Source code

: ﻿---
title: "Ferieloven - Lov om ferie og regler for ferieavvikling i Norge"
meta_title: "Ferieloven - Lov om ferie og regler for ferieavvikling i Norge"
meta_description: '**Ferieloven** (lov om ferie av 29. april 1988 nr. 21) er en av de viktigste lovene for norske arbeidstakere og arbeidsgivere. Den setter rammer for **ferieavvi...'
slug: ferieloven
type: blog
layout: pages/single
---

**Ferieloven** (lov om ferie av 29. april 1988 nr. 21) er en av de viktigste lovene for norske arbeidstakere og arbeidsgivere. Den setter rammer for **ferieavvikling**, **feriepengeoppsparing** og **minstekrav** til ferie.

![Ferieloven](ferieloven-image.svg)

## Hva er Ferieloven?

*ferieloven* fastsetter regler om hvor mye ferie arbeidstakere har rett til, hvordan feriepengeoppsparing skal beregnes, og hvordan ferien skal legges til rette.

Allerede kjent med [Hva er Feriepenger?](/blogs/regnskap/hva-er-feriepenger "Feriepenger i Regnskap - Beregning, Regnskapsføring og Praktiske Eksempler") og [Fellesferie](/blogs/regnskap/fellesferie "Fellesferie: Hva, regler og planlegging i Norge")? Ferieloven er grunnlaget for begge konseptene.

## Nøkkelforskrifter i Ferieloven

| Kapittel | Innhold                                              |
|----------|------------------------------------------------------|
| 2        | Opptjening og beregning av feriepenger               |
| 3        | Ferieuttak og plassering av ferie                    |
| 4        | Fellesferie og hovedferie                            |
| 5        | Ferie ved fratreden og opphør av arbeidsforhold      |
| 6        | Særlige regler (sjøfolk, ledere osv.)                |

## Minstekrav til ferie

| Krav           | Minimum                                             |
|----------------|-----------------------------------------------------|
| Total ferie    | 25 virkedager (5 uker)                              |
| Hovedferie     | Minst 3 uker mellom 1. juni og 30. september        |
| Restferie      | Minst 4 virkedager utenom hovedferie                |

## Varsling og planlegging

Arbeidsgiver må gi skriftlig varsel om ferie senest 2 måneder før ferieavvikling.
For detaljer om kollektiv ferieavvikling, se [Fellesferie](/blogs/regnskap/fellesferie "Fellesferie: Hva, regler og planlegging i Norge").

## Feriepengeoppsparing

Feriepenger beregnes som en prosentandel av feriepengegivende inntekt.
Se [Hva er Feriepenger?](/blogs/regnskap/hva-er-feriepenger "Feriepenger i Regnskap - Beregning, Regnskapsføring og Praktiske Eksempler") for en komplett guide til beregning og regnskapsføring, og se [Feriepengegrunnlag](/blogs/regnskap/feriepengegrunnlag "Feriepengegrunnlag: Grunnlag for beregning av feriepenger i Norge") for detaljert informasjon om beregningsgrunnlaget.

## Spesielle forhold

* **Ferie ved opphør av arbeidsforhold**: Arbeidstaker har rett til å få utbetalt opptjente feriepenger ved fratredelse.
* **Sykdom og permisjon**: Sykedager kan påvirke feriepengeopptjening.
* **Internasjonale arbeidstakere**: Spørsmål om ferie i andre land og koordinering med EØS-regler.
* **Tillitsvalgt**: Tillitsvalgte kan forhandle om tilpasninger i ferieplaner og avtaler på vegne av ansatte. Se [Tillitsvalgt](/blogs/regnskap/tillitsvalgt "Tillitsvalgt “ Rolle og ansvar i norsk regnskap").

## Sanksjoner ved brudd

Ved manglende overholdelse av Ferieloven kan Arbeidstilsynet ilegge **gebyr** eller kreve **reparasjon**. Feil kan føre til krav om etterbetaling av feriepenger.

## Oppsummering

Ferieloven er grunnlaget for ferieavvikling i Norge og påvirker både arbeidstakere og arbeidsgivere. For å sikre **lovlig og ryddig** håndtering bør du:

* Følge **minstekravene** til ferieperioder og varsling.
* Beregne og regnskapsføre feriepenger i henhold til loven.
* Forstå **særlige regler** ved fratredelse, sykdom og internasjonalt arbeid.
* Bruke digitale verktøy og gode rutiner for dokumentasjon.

== What you have to do ==
"rett" is the word to look for; copy every line of the data that has it.

== Answer section ==
*ferieloven* fastsetter regler om hvor mye ferie arbeidstakere har rett til, hvordan feriepengeoppsparing skal beregnes, og hvordan ferien skal legges til rette.
* **Ferie ved opphør av arbeidsforhold**: Arbeidstaker har rett til å få utbetalt opptjente feriepenger ved fratredelse.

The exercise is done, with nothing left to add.